**Directions for this task**
The required answer is each line in the entries below where "issues" occurs.
--- Records Enclosed Below ---
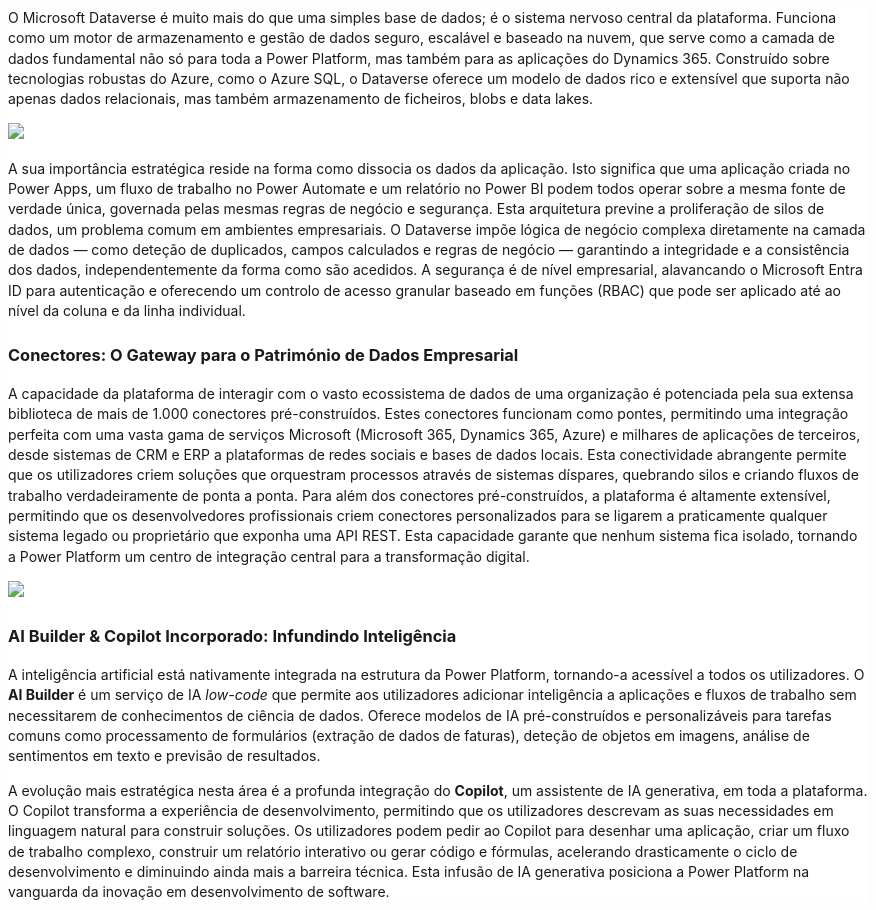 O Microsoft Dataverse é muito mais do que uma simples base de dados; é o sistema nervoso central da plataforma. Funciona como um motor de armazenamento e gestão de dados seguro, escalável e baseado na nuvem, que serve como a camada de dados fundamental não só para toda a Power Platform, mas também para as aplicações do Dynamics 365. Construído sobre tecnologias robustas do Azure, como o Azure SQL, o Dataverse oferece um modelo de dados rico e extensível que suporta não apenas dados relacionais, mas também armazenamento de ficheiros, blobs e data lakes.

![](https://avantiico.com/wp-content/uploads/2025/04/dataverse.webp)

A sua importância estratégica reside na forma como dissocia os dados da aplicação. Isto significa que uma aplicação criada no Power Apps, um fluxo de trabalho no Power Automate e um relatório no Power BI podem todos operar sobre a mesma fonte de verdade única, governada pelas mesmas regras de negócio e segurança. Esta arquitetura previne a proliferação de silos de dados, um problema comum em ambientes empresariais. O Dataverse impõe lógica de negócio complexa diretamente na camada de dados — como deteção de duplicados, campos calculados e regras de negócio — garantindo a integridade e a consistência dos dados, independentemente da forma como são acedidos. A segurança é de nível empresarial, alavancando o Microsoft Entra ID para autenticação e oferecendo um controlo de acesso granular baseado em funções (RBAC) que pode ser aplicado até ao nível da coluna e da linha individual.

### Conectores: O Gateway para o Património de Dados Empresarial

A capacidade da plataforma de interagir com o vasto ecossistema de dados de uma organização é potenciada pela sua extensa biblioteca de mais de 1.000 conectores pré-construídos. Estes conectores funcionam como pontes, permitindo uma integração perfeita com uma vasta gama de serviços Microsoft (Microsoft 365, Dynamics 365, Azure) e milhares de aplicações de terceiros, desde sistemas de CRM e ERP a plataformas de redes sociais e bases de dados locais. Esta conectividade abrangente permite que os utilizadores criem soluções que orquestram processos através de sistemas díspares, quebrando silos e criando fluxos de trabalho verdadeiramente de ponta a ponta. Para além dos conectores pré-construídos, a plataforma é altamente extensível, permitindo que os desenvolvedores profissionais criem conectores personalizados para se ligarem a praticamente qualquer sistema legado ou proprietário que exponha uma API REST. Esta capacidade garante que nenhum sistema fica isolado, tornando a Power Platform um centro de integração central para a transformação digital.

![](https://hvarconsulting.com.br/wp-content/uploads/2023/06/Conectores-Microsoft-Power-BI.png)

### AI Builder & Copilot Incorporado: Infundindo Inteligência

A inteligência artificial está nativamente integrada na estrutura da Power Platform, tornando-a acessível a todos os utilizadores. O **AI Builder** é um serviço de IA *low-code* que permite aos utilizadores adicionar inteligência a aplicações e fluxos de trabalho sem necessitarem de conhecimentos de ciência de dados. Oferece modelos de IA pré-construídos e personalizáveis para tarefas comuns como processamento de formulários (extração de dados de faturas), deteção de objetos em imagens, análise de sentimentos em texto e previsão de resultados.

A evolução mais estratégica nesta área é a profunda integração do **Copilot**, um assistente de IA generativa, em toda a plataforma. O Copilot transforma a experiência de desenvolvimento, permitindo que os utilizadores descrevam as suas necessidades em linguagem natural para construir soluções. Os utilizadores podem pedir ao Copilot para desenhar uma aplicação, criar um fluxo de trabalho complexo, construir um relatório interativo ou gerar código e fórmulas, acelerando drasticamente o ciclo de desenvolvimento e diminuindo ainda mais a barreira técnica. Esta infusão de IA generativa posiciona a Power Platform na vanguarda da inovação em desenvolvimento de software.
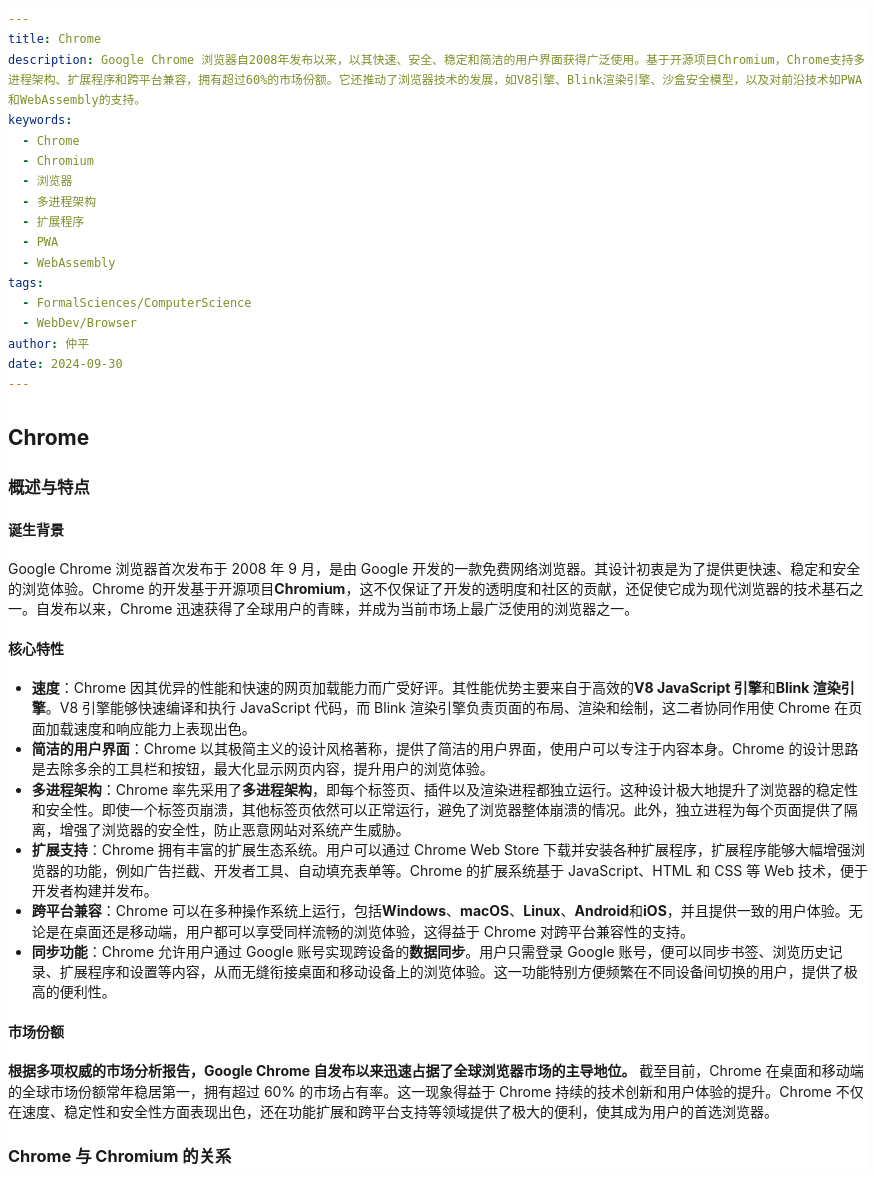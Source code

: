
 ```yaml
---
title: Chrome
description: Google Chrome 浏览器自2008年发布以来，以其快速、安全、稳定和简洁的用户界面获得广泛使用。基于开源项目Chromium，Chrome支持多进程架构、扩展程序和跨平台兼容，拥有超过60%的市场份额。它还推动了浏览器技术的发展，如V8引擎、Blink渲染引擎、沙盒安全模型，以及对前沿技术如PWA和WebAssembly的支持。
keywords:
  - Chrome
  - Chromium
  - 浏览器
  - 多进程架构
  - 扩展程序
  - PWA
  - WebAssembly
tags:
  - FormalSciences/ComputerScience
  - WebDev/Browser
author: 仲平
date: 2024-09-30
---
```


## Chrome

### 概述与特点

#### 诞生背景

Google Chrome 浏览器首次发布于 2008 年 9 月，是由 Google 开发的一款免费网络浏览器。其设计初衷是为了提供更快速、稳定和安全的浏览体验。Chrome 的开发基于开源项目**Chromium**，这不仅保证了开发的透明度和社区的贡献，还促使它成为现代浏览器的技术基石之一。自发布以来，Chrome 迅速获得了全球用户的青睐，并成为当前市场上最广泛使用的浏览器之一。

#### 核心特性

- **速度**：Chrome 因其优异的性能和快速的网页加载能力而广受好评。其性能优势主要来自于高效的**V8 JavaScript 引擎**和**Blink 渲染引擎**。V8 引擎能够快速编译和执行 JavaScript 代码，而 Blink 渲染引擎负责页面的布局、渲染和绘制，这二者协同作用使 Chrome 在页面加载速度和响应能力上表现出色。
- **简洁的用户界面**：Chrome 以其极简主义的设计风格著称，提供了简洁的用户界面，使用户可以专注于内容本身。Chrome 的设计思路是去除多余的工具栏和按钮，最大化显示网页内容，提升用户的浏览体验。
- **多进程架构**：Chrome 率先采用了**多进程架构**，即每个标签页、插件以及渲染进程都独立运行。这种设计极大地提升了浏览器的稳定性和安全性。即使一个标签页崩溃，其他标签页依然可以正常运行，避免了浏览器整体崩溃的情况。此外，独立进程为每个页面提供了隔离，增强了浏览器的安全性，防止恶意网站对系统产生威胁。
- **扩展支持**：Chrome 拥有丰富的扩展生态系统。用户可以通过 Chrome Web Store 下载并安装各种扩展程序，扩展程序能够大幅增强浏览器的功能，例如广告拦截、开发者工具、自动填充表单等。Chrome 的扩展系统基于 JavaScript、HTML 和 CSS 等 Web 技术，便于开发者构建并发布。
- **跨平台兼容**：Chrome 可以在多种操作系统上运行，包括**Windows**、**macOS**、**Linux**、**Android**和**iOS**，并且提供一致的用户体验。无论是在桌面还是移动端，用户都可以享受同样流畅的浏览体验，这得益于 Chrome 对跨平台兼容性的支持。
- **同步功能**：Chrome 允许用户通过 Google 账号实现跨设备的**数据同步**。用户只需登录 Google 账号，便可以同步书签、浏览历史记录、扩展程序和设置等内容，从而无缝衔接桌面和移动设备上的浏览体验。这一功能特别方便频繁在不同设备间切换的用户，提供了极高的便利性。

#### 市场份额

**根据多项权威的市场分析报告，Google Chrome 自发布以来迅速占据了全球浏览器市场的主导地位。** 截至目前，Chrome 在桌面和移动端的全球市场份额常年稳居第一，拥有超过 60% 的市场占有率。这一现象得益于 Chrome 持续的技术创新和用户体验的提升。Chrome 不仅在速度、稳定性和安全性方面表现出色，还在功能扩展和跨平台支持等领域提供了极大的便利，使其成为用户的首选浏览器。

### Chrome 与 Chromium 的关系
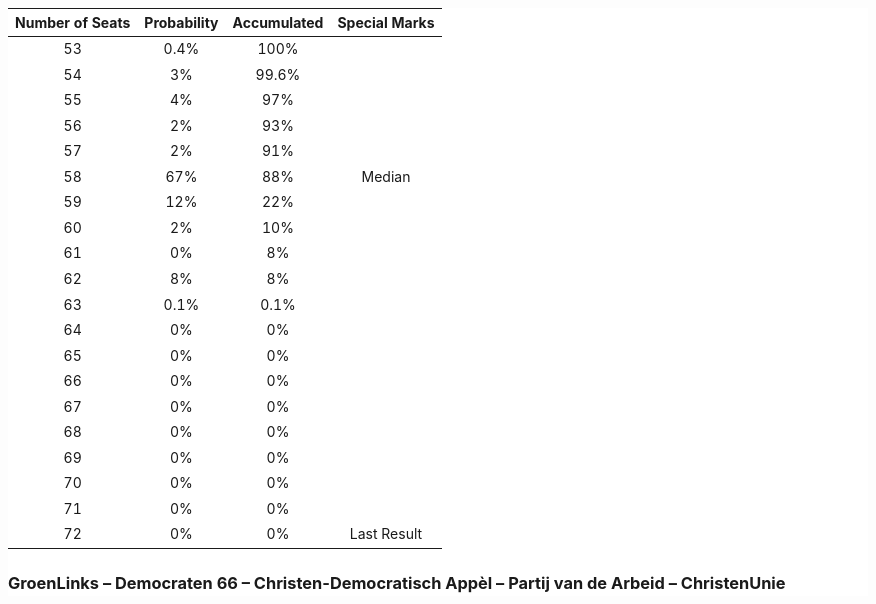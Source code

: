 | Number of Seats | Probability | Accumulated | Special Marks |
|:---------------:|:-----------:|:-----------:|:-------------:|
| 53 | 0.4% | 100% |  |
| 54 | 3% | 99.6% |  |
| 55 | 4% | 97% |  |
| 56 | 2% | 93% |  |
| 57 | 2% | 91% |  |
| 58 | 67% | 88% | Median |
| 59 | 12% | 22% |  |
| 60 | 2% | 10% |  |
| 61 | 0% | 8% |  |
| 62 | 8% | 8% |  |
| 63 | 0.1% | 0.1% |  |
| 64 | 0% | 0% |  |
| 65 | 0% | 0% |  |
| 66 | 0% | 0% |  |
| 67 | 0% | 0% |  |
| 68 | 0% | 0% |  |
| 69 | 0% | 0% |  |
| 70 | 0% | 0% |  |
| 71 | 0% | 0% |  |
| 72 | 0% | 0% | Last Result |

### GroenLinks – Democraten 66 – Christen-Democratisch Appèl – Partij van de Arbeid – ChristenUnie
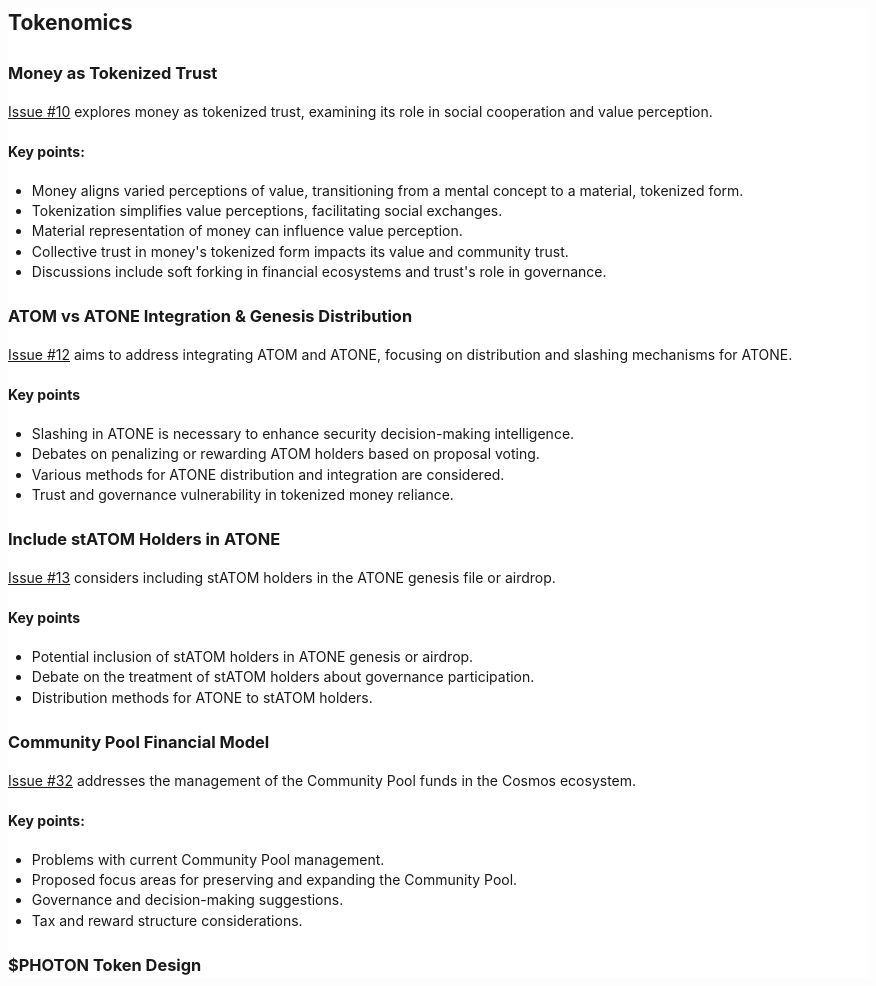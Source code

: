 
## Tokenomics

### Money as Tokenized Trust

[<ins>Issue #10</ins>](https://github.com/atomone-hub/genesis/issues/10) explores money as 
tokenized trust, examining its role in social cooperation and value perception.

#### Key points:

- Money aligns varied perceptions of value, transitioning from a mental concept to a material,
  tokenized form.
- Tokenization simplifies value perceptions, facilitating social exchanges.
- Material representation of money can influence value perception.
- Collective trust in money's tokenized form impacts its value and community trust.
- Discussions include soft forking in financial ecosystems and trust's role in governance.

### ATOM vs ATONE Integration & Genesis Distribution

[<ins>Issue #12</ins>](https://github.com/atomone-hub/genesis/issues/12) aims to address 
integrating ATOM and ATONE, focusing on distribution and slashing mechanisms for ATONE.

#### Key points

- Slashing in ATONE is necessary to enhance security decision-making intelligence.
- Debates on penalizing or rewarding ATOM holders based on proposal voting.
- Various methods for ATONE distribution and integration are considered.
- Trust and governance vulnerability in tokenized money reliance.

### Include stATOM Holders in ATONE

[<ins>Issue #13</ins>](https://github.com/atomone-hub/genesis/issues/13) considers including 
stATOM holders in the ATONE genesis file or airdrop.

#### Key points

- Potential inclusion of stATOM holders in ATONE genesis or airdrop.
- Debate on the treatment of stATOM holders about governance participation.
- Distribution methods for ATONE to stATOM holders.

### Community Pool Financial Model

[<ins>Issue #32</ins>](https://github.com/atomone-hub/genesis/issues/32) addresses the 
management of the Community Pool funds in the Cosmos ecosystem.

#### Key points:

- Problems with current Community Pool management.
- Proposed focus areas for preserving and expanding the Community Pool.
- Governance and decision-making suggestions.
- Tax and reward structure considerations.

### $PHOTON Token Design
--- End of Enclosed Records ---
**Exercise response**
[<ins>Issue #10</ins>](https://github.com/atomone-hub/genesis/issues/10) explores money as 
[<ins>Issue #12</ins>](https://github.com/atomone-hub/genesis/issues/12) aims to address 
[<ins>Issue #13</ins>](https://github.com/atomone-hub/genesis/issues/13) considers including 
[<ins>Issue #32</ins>](https://github.com/atomone-hub/genesis/issues/32) addresses the 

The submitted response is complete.